▶ Exercise goal: How many lines of these entries include the string "that"? State the number alone.
....
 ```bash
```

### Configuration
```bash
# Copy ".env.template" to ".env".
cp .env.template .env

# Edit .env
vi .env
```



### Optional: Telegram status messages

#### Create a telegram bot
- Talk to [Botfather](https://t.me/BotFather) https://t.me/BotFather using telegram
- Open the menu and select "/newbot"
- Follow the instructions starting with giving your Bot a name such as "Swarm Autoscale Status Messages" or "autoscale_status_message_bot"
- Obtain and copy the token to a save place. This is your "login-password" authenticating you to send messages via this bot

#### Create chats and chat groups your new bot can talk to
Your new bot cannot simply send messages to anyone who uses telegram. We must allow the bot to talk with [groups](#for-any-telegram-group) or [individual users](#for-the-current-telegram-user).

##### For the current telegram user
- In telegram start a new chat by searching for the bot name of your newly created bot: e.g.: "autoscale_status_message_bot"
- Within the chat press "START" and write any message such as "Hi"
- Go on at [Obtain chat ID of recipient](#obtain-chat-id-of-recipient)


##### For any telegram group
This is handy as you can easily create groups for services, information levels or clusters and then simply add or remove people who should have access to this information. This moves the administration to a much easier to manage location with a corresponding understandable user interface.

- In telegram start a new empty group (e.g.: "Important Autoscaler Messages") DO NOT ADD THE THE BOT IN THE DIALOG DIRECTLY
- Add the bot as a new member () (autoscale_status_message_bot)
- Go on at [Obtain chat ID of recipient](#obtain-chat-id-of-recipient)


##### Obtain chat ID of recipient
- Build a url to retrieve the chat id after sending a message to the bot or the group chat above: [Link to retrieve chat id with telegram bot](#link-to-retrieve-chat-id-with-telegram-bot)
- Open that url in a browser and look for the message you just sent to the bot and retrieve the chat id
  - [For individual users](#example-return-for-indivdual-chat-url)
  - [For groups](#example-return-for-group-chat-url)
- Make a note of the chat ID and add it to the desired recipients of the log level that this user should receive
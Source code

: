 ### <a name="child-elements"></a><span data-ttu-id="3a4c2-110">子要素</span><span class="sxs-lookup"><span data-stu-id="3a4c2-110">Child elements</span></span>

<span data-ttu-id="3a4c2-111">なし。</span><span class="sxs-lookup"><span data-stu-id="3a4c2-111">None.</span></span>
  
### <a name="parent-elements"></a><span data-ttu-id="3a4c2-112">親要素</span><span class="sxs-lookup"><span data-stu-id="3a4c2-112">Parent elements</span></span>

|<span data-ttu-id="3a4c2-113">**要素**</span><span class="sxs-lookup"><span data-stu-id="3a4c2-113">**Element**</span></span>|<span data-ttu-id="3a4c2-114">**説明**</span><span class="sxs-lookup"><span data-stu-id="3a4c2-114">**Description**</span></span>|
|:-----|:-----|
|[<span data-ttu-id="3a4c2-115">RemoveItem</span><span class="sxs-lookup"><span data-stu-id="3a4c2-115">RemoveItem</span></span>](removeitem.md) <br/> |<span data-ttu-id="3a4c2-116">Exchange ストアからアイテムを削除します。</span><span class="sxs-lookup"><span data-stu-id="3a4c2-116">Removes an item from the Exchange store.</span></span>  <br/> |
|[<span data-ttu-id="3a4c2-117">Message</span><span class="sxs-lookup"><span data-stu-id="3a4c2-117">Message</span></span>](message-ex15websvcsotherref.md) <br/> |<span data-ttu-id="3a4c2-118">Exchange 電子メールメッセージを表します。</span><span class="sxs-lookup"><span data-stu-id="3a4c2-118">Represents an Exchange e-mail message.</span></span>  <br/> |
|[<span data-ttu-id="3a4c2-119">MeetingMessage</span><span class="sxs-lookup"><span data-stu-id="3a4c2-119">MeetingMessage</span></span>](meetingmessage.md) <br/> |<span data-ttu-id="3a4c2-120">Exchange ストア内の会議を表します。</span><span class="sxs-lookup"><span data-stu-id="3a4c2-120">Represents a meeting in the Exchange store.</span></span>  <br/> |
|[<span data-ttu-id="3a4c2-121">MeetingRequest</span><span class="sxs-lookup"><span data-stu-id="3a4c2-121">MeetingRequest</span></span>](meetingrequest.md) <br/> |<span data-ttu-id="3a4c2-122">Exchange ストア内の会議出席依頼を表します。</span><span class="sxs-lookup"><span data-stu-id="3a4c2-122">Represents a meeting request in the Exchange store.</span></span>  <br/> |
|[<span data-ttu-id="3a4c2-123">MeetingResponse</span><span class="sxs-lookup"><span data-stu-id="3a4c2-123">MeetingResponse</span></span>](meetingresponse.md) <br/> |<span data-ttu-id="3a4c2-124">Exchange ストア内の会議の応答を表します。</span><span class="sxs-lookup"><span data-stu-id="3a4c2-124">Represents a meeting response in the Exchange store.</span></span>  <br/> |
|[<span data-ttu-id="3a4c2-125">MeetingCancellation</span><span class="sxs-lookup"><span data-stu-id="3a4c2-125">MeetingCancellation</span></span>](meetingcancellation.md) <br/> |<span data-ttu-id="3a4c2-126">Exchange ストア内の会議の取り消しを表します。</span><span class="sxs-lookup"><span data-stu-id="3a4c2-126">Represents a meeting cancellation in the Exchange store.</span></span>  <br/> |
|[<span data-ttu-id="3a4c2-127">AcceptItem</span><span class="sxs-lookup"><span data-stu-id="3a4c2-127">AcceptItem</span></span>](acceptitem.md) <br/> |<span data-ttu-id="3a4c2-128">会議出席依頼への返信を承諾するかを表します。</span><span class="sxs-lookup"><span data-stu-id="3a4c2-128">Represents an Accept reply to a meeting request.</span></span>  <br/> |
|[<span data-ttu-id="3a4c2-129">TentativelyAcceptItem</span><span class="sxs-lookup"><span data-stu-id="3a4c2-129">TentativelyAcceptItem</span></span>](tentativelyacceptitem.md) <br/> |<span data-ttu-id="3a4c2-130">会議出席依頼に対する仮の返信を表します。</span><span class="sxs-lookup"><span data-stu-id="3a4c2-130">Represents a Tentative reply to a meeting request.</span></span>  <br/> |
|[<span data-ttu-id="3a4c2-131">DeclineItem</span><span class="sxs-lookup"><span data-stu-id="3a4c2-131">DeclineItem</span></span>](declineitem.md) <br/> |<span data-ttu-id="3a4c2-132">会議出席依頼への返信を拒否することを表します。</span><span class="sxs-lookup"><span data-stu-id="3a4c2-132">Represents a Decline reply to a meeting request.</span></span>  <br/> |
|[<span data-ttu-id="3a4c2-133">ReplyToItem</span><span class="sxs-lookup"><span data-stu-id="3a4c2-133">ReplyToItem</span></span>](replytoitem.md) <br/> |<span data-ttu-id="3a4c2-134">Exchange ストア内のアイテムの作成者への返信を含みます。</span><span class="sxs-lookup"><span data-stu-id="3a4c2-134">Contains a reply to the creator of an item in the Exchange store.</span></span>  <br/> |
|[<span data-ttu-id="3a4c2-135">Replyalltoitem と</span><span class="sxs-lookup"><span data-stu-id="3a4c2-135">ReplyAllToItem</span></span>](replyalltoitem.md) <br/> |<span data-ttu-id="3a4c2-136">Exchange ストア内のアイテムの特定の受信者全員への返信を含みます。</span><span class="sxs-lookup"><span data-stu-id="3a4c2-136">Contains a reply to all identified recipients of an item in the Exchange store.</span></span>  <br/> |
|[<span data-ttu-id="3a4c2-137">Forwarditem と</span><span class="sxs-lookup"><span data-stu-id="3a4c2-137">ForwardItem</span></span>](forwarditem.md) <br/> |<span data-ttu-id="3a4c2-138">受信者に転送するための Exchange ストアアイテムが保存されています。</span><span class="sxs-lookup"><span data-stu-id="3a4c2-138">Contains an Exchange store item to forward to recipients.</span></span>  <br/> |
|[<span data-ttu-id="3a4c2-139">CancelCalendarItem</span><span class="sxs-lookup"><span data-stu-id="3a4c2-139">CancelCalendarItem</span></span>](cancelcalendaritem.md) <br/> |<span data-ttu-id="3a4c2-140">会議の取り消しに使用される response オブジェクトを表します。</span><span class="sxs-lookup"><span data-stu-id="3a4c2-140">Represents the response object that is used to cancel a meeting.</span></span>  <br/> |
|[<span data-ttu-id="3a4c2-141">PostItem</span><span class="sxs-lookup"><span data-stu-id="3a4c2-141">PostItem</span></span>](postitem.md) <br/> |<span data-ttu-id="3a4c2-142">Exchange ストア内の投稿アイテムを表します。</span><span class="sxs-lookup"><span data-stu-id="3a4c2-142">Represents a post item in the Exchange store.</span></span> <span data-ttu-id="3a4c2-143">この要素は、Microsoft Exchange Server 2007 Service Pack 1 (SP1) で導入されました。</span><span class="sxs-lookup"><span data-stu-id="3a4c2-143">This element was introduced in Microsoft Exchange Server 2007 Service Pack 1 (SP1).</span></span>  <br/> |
....
▶ Result for this task: 3